Tuesday, November 27, 2007


i've had a lot of good luck lately with regard to conference acceptances and publications. so it came as a bit of a shock (hello, ego) when i got my RSA rejection. i had presented at RSA only once, have been a member for just over a year. but i guess i thought that what i was doing was pretty cool (a film called "i'm like . . . professional" about digital filmmaking and privileging the naïve object, a film featuring M Dot Strange of We Are the Strange fame).

well but so no. and this is fairly liberating because it means that i can repurpose -- are we sick of this word yet? -- the film; it can be by and for me, (by and) for much broader (cooler?) audiences.

maybe academe isn't actually ready for cool (even still), although i used to think there was some of it vibing in tiny pockets if you were lucky enough to find them (like when i first read Berube reference Elvis Costello; that was a good vibe, even if it eventually faded). i guess it's still possible to find it. but so the narcissicm. right? one tiny rejection and academe is not cool enough for her. ha.

and then, to be honest, RSA intimidated the crap out of me. maybe "intimidated" isn't right. more like, "wow, this is really so much about ancient rhetoric. i had no idea." which is all fine, but i'm not as well versed and not as much invested/interested there (of course, of course, but you know??). i'm more comp-y w/ a cultural studies/film/personal/visual/affective thing going on. but comp-y, to be sure. for the reasons we recall: for Mike Rose helping returning veterans and other "underdeveloped" students; for Sondra Perl's "felt sense" and how it movitates and remotivates our personal/political projects, our investments and our sense of agency; for Sherrie Gradin's reanimation of "expressivism" via the Romantic poets and their rhetorico-politico-cultural (jeez, bonnie!) aims. not for this: in one session i attended at RSA, there was during the Q & A (after a session in which one particular paper invited us to be in the moment with the ideas, silently agreeing to much of what was said even as we felt convicted about our less-than-lovely inclinations as agents within institutional life), everyone in the room seemed compelled to argue about the precise meanings of Levinas; it felt like a competition when the paper of note simply wanted to enable us to dig it (if even for a tiny moment). and the argument was there. and the delivery was there. it was all there. and then it was not.

sure, one distasteful conference experience and a rejection do not say much. but they say something. and, well, combined w/ my felt sense about RSA, i'm thinking that rejection is fine. appropriate even. i'll likely go (hey, it's Seattle), hear others' brilliance. sit silently. wonder about what i'm doing here (as usual). i'm not whining, mind you. just trying to capture the affective in this moment (and to recall others). because it's part of what i'm about in my film work and my desires for it (which means that, again, rejection from this particular academic venue may be what i need, what i've needed).

so but i hate it when others do this, whine about rejection, but i figure i'm up at 4:22 ("the morning breeze has secrets to tell you; do not go back to sleep" -- Rumi), so why not see where it goes? i've even chatted w/ M via email about his disenchantment over a less-than-ideal Sundance reception. i encouraged him to move on, to see that just getting your film in is/was massive (and, um, from my perspective, having been rejected . . . ) and that there are some good people at Sundance who know what's what. so. take my own advice. and, maybe this time, don't think about my filmwork as something that sort of "luckily" is "hot" in academe right not (which, um, apparently it is not, for reasons i've described here -- rejection -- as well as this). but as something that has worked for me in this context for a while and maybe now needs to work in other contexts. liiiiike . . . the free form film festival (i want to do stuff w/ them) or the various cell phone film festivals (i LOOOve the way cell phone movies can achieve serious arthouse effects w/ their grainy ambiguity) . . .

it's like when i got fired from my first major job as a hairdresser/make-up artist in the Very Best Salon -- tres chic -- on St.
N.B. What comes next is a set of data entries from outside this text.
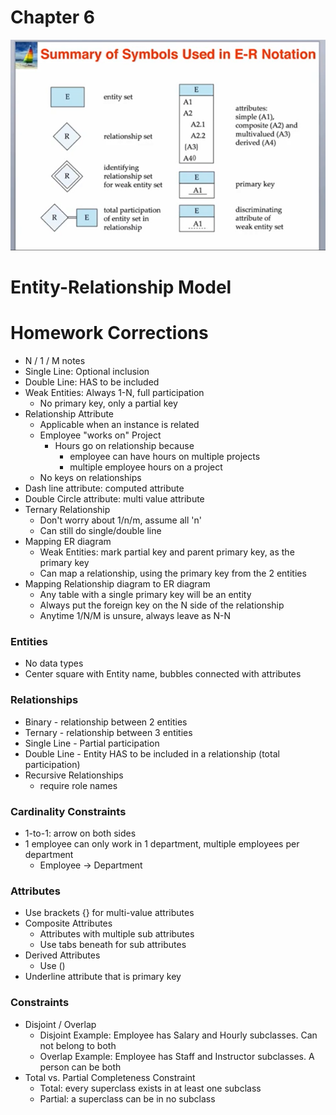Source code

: # Chapter 6

![](../NoteImages/ER-CheatSheet.png)

# Entity-Relationship Model

# Homework Corrections

- N / 1 / M notes
- Single Line: Optional inclusion
- Double Line: HAS to be included
- Weak Entities: Always 1-N, full participation
  - No primary key, only a partial key
- Relationship Attribute
  - Applicable when an instance is related
  - Employee "works on" Project
    - Hours go on relationship because 
      - employee can have hours on multiple projects
      - multiple employee hours on a project
  - No keys on relationships
- Dash line attribute: computed attribute
- Double Circle attribute: multi value attribute
- Ternary Relationship
  - Don't worry about 1/n/m, assume all 'n'
  - Can still do single/double line
- Mapping ER diagram
  - Weak Entities: mark partial key and parent primary key, as the primary key
  - Can map a relationship, using the primary key from the 2 entities
- Mapping Relationship diagram to ER diagram
  - Any table with a single primary key will be an entity
  - Always put the foreign key on the N side of the relationship
  - Anytime 1/N/M is unsure, always leave as N-N

### Entities

- No data types
- Center square with Entity name, bubbles connected with attributes

### Relationships

- Binary - relationship between 2 entities
- Ternary - relationship between 3 entities
- Single Line - Partial participation
- Double Line - Entity HAS to be included in a relationship (total participation)
- Recursive Relationships
  - require role names

### Cardinality Constraints

- 1-to-1: arrow on both sides
- 1 employee can only work in 1 department, multiple employees per department
  - Employee -> Department

### Attributes

- Use brackets {} for multi-value attributes
- Composite Attributes
  - Attributes with multiple sub attributes
  - Use tabs beneath for sub attributes
- Derived Attributes
  - Use ()
- Underline attribute that is primary key

### Constraints

- Disjoint / Overlap
  - Disjoint Example: Employee has Salary and Hourly subclasses. Can not belong to both
  - Overlap Example: Employee has Staff and Instructor subclasses. A person can be both
- Total vs. Partial Completeness Constraint
  - Total: every superclass exists in at least one subclass
  - Partial: a superclass can be in no subclass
Armand's Circle (Longboat Key, Sarasota, FL), Les Ciseaux. here was Colette, grooming me to be a serious part of her team (and just out of beauty school!). but my bulemia had gotten me a few local modeling gigs, and i had confided in a co-worker that i wished i had more time to go out on auditions and put my energies there. so but of course, she told Colette, who fired me. said she was trying to build something and if i wasn't committed and needed to go model, then go. needless to say (we all know how this narrative goes), the modeling didn't work out. i ended up in some truly horrific strip-mall salons (one was even called . . . uh . . . gross . . . Mantrap!). finally, quit the business i'd loved and was working in McDonalds. at 26. clearly, went back to college. just last year, i was in Sarasota for a job interview as a WPA at a locally famous art college (should i have taken that job?), and i went by to see Colette, to sort of apologize for being such a foolish girl, and there she was, gracious and lovely as always. it was refreshing. cleansing, . . . dare i say?, healing.

so but this is going on, right? eh. who cares? it's n-o-t-h-i-n-g. RSA is for grown up academics. for scholars. and i'm toying around with film and image and finding myself and still hanging around the edges of academe. and this is fine. good, actually.

2 comments:

bdegenaro said...

You: "RSA is for grown up academics."

Me: Shoot. I better cancel my membership. I think you're right about (much of academe) not being quite ready for cool. All the more reason to push, push, push at the boundaries.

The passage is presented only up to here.